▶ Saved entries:
##############################
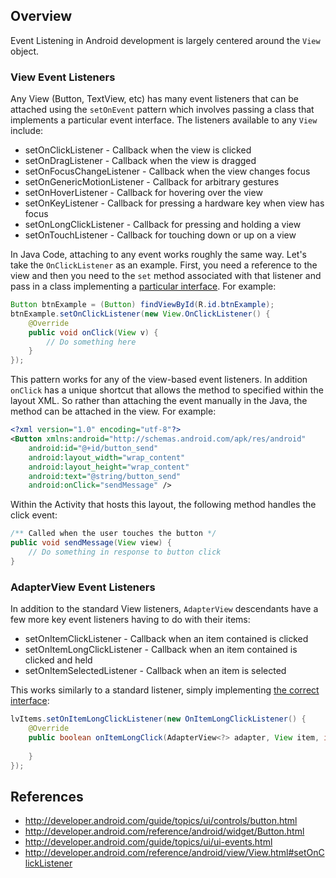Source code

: ## Overview

Event Listening in Android development is largely centered around the `View` object. 

### View Event Listeners

Any View (Button, TextView, etc) has many event listeners that can be attached using the `setOnEvent` pattern which involves passing a class that implements a particular event interface. The listeners available to any `View` include:

 * setOnClickListener - Callback when the view is clicked
 * setOnDragListener - Callback when the view is dragged
 * setOnFocusChangeListener - Callback when the view changes focus
 * setOnGenericMotionListener - Callback for arbitrary gestures
 * setOnHoverListener - Callback for hovering over the view
 * setOnKeyListener - Callback for pressing a hardware key when view has focus
 * setOnLongClickListener - Callback for pressing and holding a view
 * setOnTouchListener - Callback for touching down or up on a view

In Java Code, attaching to any event works roughly the same way. Let's take the `OnClickListener` as an example. First, you need a reference to the view and then you need to the `set` method associated with that listener and pass in a class implementing a [particular interface](http://developer.android.com/reference/android/view/View.OnClickListener.html). For example:

```java
Button btnExample = (Button) findViewById(R.id.btnExample);
btnExample.setOnClickListener(new View.OnClickListener() {
    @Override
    public void onClick(View v) {
        // Do something here	
    }
});
```

This pattern works for any of the view-based event listeners. In addition `onClick` has a unique shortcut that allows the method to specified within the layout XML. So rather than attaching the event manually in the Java, the method can be attached in the view. For example:

```xml
<?xml version="1.0" encoding="utf-8"?>
<Button xmlns:android="http://schemas.android.com/apk/res/android"
    android:id="@+id/button_send"
    android:layout_width="wrap_content"
    android:layout_height="wrap_content"
    android:text="@string/button_send"
    android:onClick="sendMessage" />
```

Within the Activity that hosts this layout, the following method handles the click event:

```java
/** Called when the user touches the button */
public void sendMessage(View view) {
    // Do something in response to button click
}
```

### AdapterView Event Listeners

In addition to the standard View listeners, `AdapterView` descendants have a few more key event listeners having to do with their items:

 * setOnItemClickListener - Callback when an item contained is clicked
 * setOnItemLongClickListener - Callback when an item contained is clicked and held
 * setOnItemSelectedListener - Callback when an item is selected

This works similarly to a standard listener, simply implementing [the correct interface](http://developer.android.com/reference/android/widget/AdapterView.OnItemLongClickListener.html):

```java
lvItems.setOnItemLongClickListener(new OnItemLongClickListener() {
    @Override
    public boolean onItemLongClick(AdapterView<?> adapter, View item, int pos, long rowId) {
        
    }
});
```

## References

 * <http://developer.android.com/guide/topics/ui/controls/button.html>
 * <http://developer.android.com/reference/android/widget/Button.html>
 * <http://developer.android.com/guide/topics/ui/ui-events.html>
 * <http://developer.android.com/reference/android/view/View.html#setOnClickListener>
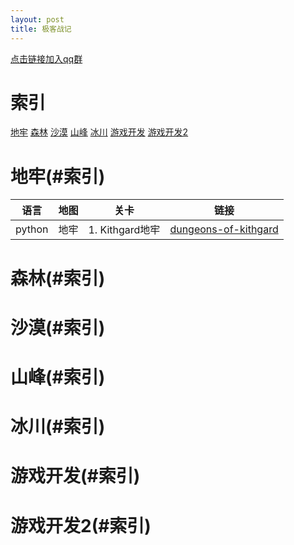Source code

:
 ```yaml
---
layout: post
title: 极客战记
---
```

[点击链接加入qq群][网址1]
# 索引
[地牢](#地牢)
[森林](#森林)
[沙漠](#沙漠)
[山峰](#山峰)
[冰川](#冰川)
[游戏开发](#游戏开发)
[游戏开发2](#游戏开发2)
# 地牢(#索引)
语言 | 地图 | 关卡 | 链接
---|---|---|---
python | 地牢 | 1. Kithgard地牢 | [dungeons-of-kithgard](/极客战记/dungeons-of-kithgard.html)

# 森林(#索引)
# 沙漠(#索引)
# 山峰(#索引)
# 冰川(#索引)
# 游戏开发(#索引)
# 游戏开发2(#索引)

[网址1]:https://jq.qq.com/?_wv=1027&k=515sEh8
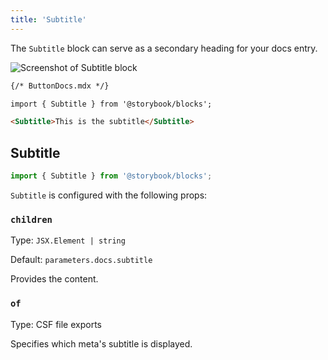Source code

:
 ```yaml
---
title: 'Subtitle'
---
```


<YouTubeCallout id="uAA1JvLcl-w" title="Avoid Documentation Nightmares with Storybook's Subtitle Doc Block" params='start=98' />

The `Subtitle` block can serve as a secondary heading for your docs entry.

![Screenshot of Subtitle block](./doc-block-title-subtitle-description.png)

<!-- prettier-ignore-start -->
```md
{/* ButtonDocs.mdx */}

import { Subtitle } from '@storybook/blocks';

<Subtitle>This is the subtitle</Subtitle>
```
<!-- prettier-ignore-end -->

## Subtitle

```js
import { Subtitle } from '@storybook/blocks';
```

`Subtitle` is configured with the following props:

### `children`

Type: `JSX.Element | string`

Default: `parameters.docs.subtitle`

Provides the content.

### `of`

Type: CSF file exports

Specifies which meta's subtitle is displayed.
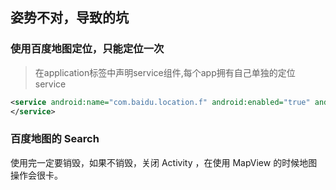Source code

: ## 姿势不对，导致的坑
### 使用百度地图定位，只能定位一次
>在application标签中声明service组件,每个app拥有自己单独的定位service
```xml
<service android:name="com.baidu.location.f" android:enabled="true" android:process=":remote">
</service>
```

### 百度地图的 Search
使用完一定要销毁，如果不销毁，关闭 Activity ，在使用 MapView 的时候地图操作会很卡。
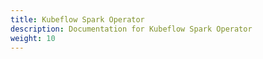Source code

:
 ```yaml
---
title: Kubeflow Spark Operator
description: Documentation for Kubeflow Spark Operator
weight: 10
---
```

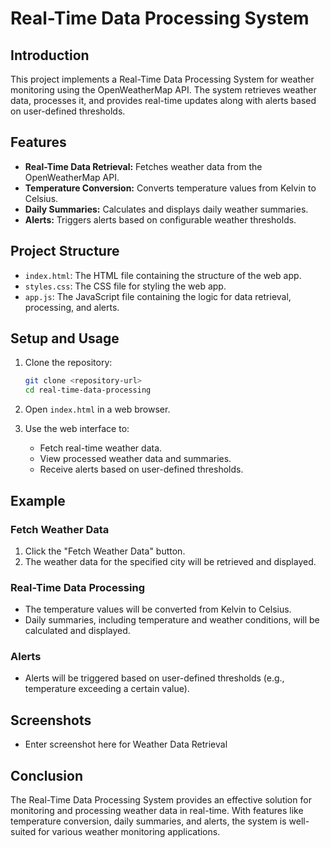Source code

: # Real-Time Data Processing System

## Introduction

This project implements a Real-Time Data Processing System for weather monitoring using the OpenWeatherMap API. The system retrieves weather data, processes it, and provides real-time updates along with alerts based on user-defined thresholds.

## Features

- **Real-Time Data Retrieval:** Fetches weather data from the OpenWeatherMap API.
- **Temperature Conversion:** Converts temperature values from Kelvin to Celsius.
- **Daily Summaries:** Calculates and displays daily weather summaries.
- **Alerts:** Triggers alerts based on configurable weather thresholds.

## Project Structure

- `index.html`: The HTML file containing the structure of the web app.
- `styles.css`: The CSS file for styling the web app.
- `app.js`: The JavaScript file containing the logic for data retrieval, processing, and alerts.

## Setup and Usage

1. Clone the repository:

    ```sh
    git clone <repository-url>
    cd real-time-data-processing
    ```

2. Open `index.html` in a web browser.

3. Use the web interface to:
    - Fetch real-time weather data.
    - View processed weather data and summaries.
    - Receive alerts based on user-defined thresholds.

## Example

### Fetch Weather Data

1. Click the "Fetch Weather Data" button.
2. The weather data for the specified city will be retrieved and displayed.

### Real-Time Data Processing

- The temperature values will be converted from Kelvin to Celsius.
- Daily summaries, including temperature and weather conditions, will be calculated and displayed.

### Alerts

- Alerts will be triggered based on user-defined thresholds (e.g., temperature exceeding a certain value).

## Screenshots

- Enter screenshot here for Weather Data Retrieval

## Conclusion

The Real-Time Data Processing System provides an effective solution for monitoring and processing weather data in real-time. With features like temperature conversion, daily summaries, and alerts, the system is well-suited for various weather monitoring applications.
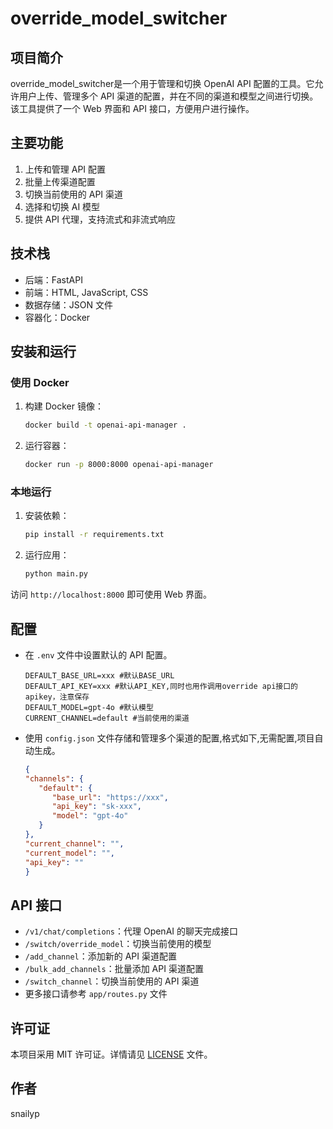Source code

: # override_model_switcher

## 项目简介

override_model_switcher是一个用于管理和切换 OpenAI API 配置的工具。它允许用户上传、管理多个 API 渠道的配置，并在不同的渠道和模型之间进行切换。该工具提供了一个 Web 界面和 API 接口，方便用户进行操作。

## 主要功能

1. 上传和管理 API 配置
2. 批量上传渠道配置
3. 切换当前使用的 API 渠道
4. 选择和切换 AI 模型
5. 提供 API 代理，支持流式和非流式响应

## 技术栈

- 后端：FastAPI
- 前端：HTML, JavaScript, CSS
- 数据存储：JSON 文件
- 容器化：Docker

## 安装和运行

### 使用 Docker

1. 构建 Docker 镜像：

   ```bash
   docker build -t openai-api-manager .
   ```

2. 运行容器：

   ```bash
   docker run -p 8000:8000 openai-api-manager
   ```

### 本地运行

1. 安装依赖：

   ```bash
   pip install -r requirements.txt
   ```

2. 运行应用：

   ```bash
   python main.py
   ```

访问 `http://localhost:8000` 即可使用 Web 界面。

## 配置

- 在 `.env` 文件中设置默认的 API 配置。

   ```plaintext
   DEFAULT_BASE_URL=xxx #默认BASE_URL
   DEFAULT_API_KEY=xxx #默认API_KEY,同时也用作调用override api接口的apikey，注意保存
   DEFAULT_MODEL=gpt-4o #默认模型
   CURRENT_CHANNEL=default #当前使用的渠道
   ```

- 使用 `config.json` 文件存储和管理多个渠道的配置,格式如下,无需配置,项目自动生成。

   ```json
   {
   "channels": {
      "default": {
         "base_url": "https://xxx",
         "api_key": "sk-xxx",
         "model": "gpt-4o"
      }
   },
   "current_channel": "",
   "current_model": "",
   "api_key": ""
   }
   ```

## API 接口

- `/v1/chat/completions`：代理 OpenAI 的聊天完成接口
- `/switch/override_model`：切换当前使用的模型
- `/add_channel`：添加新的 API 渠道配置
- `/bulk_add_channels`：批量添加 API 渠道配置
- `/switch_channel`：切换当前使用的 API 渠道
- 更多接口请参考 `app/routes.py` 文件

## 许可证

本项目采用 MIT 许可证。详情请见 [LICENSE](LICENSE) 文件。

## 作者

snailyp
##############################
▶ DESCRIPTION OF THE TASK:
Reproduce only the lines above spanning from the line containing "- View processed" through the line containing "## Conclusion", word for word.

▶ ANSWER SECTION:
    - View processed weather data and summaries.
    - Receive alerts based on user-defined thresholds.

## Example

### Fetch Weather Data

1. Click the "Fetch Weather Data" button.
2. The weather data for the specified city will be retrieved and displayed.

### Real-Time Data Processing

- The temperature values will be converted from Kelvin to Celsius.
- Daily summaries, including temperature and weather conditions, will be calculated and displayed.

### Alerts

- Alerts will be triggered based on user-defined thresholds (e.g., temperature exceeding a certain value).

## Screenshots

- Enter screenshot here for Weather Data Retrieval

## Conclusion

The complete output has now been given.